**What is being asked:** Look through the data below and say how many of its lines contain "help", adding nothing else.

**The records:**

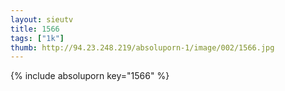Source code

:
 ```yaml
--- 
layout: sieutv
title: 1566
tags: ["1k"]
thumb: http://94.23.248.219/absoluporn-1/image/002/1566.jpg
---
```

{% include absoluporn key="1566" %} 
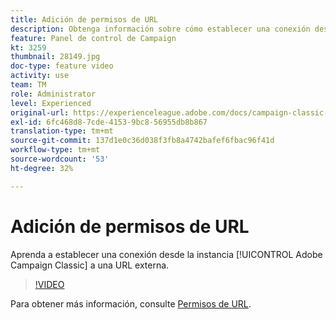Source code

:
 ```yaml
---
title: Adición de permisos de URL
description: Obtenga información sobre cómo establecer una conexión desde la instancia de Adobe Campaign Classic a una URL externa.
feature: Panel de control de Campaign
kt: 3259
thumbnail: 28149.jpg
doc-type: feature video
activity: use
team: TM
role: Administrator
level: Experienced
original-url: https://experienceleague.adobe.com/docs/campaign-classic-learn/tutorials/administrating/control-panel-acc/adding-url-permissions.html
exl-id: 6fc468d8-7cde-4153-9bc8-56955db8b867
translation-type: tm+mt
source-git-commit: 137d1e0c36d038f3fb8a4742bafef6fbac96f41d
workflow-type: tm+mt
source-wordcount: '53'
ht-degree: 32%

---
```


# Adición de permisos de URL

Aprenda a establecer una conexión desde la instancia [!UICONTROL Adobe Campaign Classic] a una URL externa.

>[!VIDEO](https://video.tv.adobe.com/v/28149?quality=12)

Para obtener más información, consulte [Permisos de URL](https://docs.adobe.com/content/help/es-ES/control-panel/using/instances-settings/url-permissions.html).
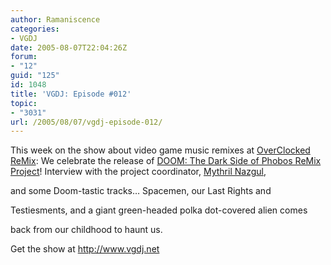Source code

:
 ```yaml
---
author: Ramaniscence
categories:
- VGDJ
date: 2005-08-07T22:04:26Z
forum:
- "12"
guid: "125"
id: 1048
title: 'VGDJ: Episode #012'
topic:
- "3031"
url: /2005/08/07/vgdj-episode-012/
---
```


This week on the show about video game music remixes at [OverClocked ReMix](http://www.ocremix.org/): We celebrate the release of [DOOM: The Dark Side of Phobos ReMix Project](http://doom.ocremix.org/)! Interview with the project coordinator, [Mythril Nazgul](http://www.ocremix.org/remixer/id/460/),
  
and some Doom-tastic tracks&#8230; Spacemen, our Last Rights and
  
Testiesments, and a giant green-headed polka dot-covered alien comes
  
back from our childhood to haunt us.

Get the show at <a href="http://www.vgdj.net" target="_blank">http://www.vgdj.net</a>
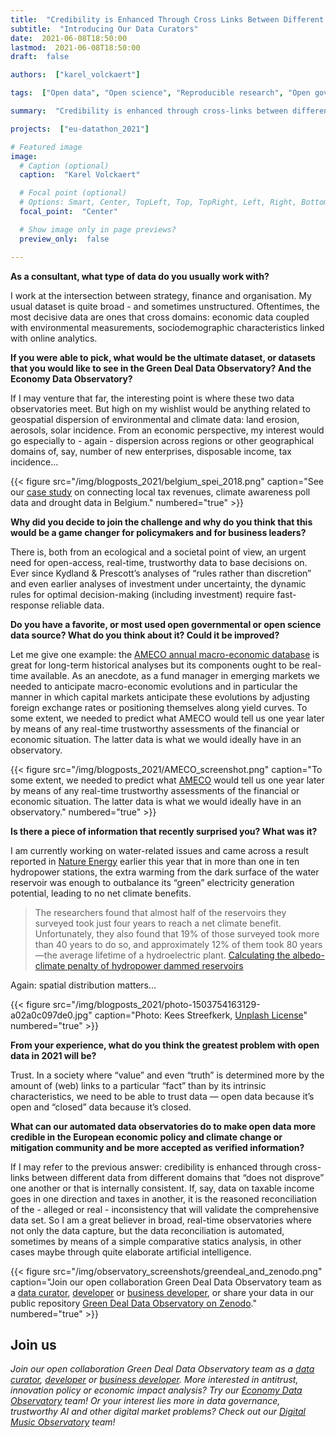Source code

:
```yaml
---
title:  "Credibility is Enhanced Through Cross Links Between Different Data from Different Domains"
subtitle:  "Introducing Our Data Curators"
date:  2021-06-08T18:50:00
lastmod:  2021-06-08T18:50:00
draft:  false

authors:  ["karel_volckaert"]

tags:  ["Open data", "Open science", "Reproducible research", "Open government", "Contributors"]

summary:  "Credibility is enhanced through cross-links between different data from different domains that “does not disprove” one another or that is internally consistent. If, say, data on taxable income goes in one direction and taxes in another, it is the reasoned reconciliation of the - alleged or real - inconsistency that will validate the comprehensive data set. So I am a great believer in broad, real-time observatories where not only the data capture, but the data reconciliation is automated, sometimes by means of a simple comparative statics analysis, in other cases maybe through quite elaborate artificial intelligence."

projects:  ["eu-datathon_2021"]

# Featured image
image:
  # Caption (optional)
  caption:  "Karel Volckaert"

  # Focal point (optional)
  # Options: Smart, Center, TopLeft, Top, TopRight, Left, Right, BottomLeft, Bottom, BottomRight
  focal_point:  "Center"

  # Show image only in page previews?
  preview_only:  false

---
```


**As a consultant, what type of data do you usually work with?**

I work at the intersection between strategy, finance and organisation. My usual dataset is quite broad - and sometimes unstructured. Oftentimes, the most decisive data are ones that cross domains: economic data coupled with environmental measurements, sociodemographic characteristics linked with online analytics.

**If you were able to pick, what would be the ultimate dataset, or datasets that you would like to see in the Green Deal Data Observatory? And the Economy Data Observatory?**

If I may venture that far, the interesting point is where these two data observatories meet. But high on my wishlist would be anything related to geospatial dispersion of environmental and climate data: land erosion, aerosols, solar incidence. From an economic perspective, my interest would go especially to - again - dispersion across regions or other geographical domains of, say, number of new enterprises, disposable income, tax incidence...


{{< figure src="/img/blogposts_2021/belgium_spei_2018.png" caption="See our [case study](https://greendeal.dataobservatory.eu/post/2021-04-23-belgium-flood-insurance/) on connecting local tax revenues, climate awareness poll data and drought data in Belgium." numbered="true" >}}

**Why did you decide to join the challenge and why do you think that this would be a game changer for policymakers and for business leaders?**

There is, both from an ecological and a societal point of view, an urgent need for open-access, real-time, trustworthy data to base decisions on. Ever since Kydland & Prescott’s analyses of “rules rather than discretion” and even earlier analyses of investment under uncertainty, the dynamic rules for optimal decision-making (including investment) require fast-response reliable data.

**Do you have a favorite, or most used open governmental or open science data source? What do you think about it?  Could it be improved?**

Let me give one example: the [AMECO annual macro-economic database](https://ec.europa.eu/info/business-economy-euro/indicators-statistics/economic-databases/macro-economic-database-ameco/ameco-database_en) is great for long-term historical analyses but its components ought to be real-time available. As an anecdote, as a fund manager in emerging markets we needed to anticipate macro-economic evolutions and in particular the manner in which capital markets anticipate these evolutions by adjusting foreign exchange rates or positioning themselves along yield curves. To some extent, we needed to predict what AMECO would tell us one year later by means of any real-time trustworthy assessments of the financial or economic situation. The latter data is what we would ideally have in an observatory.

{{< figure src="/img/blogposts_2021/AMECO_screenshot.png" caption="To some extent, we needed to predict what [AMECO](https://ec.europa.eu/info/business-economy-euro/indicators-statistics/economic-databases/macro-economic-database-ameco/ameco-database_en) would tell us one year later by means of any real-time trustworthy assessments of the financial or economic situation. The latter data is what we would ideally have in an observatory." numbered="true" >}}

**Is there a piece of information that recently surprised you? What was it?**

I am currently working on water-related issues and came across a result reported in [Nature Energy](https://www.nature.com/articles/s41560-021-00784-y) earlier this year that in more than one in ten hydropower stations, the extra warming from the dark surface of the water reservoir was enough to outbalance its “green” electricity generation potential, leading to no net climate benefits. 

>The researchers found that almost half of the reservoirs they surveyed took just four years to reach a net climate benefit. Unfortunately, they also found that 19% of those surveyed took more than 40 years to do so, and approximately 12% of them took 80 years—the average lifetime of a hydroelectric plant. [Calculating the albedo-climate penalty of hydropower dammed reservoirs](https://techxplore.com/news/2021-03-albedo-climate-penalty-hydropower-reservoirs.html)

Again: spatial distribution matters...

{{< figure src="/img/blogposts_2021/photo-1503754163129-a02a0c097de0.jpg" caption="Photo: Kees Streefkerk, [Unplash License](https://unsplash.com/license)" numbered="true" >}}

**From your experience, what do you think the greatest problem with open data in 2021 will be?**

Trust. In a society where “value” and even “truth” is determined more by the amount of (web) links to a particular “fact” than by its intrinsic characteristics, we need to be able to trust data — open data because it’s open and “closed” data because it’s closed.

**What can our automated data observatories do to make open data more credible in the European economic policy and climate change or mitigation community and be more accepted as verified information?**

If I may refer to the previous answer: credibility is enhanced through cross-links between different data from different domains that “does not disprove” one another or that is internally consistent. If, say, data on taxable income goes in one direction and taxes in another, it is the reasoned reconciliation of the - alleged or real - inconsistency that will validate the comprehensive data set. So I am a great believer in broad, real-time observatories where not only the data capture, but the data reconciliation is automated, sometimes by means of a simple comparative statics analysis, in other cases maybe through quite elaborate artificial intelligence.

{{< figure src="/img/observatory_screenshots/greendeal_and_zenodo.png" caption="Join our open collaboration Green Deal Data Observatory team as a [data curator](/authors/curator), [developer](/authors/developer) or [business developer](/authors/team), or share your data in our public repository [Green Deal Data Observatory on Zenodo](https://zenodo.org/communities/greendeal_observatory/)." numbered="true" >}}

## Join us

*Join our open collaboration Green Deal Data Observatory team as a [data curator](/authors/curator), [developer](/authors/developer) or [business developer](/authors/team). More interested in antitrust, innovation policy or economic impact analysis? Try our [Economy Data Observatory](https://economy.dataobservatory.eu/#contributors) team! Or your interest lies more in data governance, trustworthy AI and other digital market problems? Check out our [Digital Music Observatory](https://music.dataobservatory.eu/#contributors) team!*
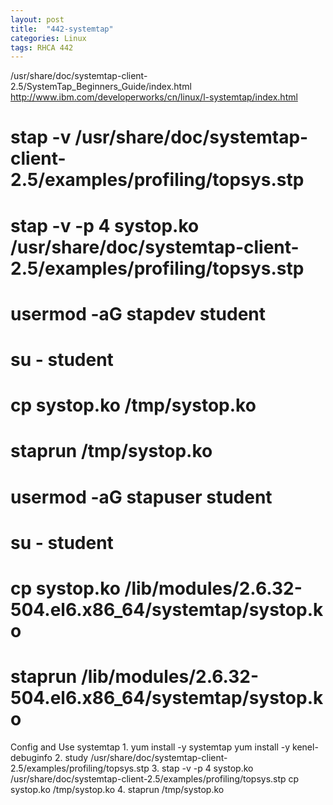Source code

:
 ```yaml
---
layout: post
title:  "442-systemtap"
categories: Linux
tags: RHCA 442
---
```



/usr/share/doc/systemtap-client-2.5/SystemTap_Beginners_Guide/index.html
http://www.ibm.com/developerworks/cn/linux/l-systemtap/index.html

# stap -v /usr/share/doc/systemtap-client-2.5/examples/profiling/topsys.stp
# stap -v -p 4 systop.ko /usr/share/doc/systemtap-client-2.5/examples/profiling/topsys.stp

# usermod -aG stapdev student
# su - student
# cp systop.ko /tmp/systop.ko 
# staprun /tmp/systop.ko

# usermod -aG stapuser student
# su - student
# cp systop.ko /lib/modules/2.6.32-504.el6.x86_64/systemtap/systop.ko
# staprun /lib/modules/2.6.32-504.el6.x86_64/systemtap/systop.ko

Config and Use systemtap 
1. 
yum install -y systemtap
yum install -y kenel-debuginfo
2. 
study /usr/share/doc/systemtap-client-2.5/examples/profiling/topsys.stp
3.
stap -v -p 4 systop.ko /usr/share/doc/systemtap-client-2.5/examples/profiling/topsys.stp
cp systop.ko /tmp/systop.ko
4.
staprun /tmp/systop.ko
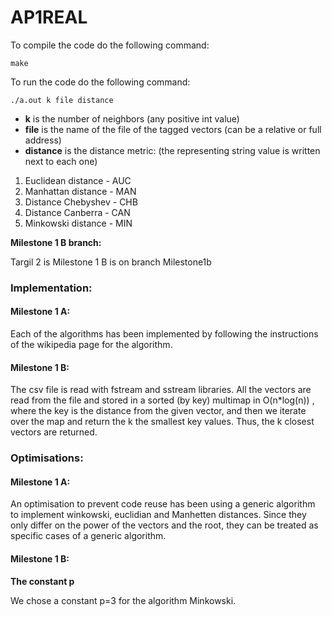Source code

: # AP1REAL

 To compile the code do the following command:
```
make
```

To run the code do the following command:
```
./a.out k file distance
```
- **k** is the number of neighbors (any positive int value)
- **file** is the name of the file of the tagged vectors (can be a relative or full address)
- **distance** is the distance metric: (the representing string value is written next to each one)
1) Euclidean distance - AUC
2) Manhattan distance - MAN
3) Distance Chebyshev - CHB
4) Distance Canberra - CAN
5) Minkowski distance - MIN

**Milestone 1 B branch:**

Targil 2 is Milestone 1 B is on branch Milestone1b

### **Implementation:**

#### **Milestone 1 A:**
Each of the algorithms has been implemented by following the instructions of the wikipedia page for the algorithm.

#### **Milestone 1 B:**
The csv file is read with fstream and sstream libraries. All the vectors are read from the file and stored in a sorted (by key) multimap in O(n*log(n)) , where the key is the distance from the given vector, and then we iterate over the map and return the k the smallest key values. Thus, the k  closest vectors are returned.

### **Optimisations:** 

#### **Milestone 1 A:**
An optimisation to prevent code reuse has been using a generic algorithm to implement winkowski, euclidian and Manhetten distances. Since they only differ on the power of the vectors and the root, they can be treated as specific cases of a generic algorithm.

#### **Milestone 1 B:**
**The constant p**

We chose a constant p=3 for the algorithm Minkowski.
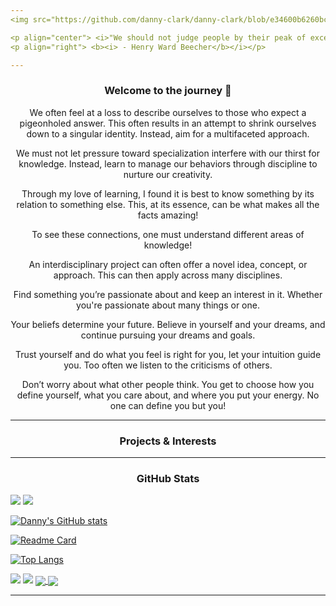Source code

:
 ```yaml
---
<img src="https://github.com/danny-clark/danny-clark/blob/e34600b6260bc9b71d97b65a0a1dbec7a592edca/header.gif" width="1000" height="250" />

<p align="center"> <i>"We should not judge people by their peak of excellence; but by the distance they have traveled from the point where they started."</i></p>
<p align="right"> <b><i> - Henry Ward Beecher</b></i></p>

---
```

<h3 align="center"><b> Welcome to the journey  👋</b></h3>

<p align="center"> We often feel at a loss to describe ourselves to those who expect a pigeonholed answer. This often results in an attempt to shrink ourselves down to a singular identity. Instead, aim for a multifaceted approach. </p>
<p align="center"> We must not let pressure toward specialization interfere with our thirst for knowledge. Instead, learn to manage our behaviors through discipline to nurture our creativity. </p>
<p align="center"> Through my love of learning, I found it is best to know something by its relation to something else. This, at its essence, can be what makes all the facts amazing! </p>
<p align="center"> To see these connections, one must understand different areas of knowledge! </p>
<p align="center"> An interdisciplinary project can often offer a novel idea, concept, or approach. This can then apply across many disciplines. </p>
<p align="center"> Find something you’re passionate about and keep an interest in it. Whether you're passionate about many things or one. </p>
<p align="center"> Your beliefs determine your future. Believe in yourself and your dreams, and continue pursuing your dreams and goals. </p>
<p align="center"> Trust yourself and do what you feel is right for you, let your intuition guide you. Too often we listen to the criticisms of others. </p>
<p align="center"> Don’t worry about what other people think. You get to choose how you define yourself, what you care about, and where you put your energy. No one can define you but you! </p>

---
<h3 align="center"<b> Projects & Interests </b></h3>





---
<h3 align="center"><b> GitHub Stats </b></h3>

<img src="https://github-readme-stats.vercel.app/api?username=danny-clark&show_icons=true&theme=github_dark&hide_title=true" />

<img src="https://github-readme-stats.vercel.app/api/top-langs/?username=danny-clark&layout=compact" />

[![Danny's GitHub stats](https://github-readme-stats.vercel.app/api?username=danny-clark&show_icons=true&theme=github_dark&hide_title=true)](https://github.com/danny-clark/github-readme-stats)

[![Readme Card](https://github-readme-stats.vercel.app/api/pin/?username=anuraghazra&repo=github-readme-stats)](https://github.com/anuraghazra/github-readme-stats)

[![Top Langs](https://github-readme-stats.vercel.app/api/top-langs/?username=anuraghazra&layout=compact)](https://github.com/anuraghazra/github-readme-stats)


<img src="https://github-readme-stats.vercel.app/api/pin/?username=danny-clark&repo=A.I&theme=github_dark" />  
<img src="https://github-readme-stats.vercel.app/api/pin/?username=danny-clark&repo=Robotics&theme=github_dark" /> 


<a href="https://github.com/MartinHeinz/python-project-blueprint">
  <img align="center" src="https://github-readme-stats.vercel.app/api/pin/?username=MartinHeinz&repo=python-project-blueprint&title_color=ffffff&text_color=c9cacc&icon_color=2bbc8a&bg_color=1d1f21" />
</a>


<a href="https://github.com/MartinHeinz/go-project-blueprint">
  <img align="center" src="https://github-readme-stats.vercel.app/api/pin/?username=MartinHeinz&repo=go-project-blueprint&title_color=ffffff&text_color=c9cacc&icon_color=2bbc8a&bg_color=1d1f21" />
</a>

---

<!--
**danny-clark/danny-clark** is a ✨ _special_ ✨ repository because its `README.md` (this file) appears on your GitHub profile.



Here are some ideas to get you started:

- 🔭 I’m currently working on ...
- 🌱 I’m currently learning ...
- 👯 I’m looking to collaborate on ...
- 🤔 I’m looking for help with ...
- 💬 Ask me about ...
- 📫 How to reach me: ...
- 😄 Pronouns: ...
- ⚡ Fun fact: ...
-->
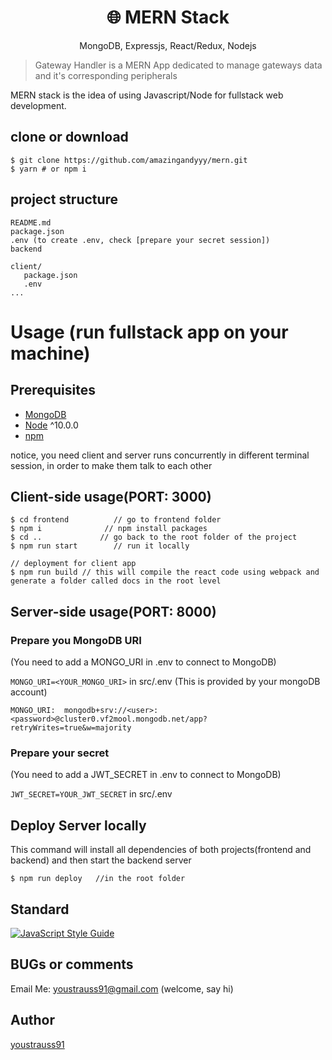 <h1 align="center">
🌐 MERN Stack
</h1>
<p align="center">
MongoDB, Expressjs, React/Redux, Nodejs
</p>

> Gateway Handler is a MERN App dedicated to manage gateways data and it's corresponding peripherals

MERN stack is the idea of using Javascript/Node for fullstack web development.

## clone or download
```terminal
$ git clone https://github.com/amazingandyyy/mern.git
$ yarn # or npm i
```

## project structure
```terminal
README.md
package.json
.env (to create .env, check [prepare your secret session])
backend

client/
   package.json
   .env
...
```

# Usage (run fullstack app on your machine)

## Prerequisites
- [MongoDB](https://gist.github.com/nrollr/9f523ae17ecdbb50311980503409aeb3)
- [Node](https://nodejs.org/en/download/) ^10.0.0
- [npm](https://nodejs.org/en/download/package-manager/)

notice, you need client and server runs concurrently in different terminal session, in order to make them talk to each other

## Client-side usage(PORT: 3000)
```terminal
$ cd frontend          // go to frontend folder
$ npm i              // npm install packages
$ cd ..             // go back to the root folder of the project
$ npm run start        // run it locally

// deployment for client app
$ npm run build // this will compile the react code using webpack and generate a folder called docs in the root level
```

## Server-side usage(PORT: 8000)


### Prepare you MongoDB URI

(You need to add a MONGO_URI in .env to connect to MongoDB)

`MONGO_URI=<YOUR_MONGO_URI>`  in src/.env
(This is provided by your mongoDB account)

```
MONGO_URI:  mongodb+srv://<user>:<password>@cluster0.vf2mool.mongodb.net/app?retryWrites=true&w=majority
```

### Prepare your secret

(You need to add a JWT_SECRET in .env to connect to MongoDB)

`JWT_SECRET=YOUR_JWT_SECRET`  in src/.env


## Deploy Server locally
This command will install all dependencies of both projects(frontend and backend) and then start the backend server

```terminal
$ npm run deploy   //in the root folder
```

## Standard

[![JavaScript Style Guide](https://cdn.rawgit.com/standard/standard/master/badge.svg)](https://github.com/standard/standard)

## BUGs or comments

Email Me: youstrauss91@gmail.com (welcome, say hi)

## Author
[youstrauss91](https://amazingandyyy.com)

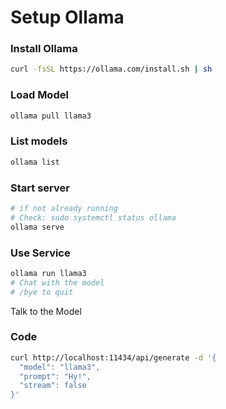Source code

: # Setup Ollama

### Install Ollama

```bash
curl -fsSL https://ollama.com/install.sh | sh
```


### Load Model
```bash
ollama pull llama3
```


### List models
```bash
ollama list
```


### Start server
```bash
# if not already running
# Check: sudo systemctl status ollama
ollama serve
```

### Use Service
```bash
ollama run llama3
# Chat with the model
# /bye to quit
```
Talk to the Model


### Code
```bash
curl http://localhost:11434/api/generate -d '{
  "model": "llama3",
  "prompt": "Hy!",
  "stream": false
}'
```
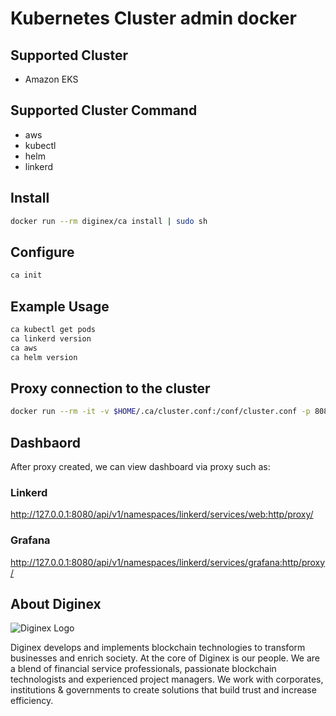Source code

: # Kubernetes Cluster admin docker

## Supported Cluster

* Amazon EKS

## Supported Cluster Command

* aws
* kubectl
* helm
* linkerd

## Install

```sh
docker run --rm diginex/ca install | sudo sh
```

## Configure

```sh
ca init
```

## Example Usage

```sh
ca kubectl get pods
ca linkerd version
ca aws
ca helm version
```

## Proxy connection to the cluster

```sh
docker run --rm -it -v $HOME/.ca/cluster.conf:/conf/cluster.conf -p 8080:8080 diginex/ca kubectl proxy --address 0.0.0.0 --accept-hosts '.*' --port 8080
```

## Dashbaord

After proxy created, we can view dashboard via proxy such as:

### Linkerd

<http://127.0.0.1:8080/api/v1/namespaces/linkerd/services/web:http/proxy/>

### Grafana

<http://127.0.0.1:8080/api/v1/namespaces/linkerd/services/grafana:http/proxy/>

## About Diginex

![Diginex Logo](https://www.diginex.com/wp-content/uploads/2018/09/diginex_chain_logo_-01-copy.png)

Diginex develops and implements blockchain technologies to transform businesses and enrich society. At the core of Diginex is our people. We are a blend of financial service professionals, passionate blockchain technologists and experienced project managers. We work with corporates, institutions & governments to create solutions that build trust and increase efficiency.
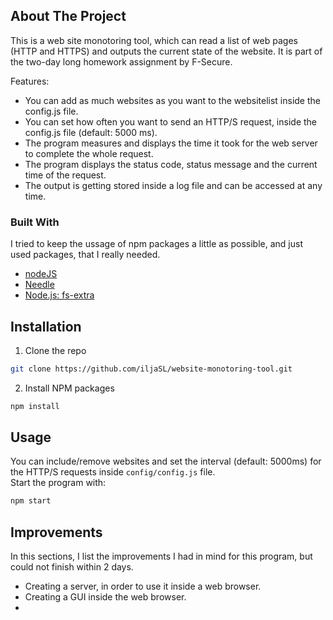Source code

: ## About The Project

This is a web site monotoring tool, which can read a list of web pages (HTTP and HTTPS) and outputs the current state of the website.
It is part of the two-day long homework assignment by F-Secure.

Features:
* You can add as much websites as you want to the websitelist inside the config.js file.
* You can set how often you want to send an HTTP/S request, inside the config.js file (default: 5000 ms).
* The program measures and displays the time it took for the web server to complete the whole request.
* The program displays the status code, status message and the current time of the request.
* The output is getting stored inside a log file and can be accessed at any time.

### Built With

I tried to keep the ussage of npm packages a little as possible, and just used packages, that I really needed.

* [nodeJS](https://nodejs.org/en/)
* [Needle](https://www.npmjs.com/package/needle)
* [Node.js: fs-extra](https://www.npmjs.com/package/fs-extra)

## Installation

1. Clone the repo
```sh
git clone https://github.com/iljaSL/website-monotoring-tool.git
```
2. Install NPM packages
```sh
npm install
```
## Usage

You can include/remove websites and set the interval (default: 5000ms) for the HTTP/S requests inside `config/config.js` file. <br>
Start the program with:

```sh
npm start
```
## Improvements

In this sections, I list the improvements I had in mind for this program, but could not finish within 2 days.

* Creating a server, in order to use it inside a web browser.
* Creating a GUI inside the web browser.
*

**Output of the exercise:** 2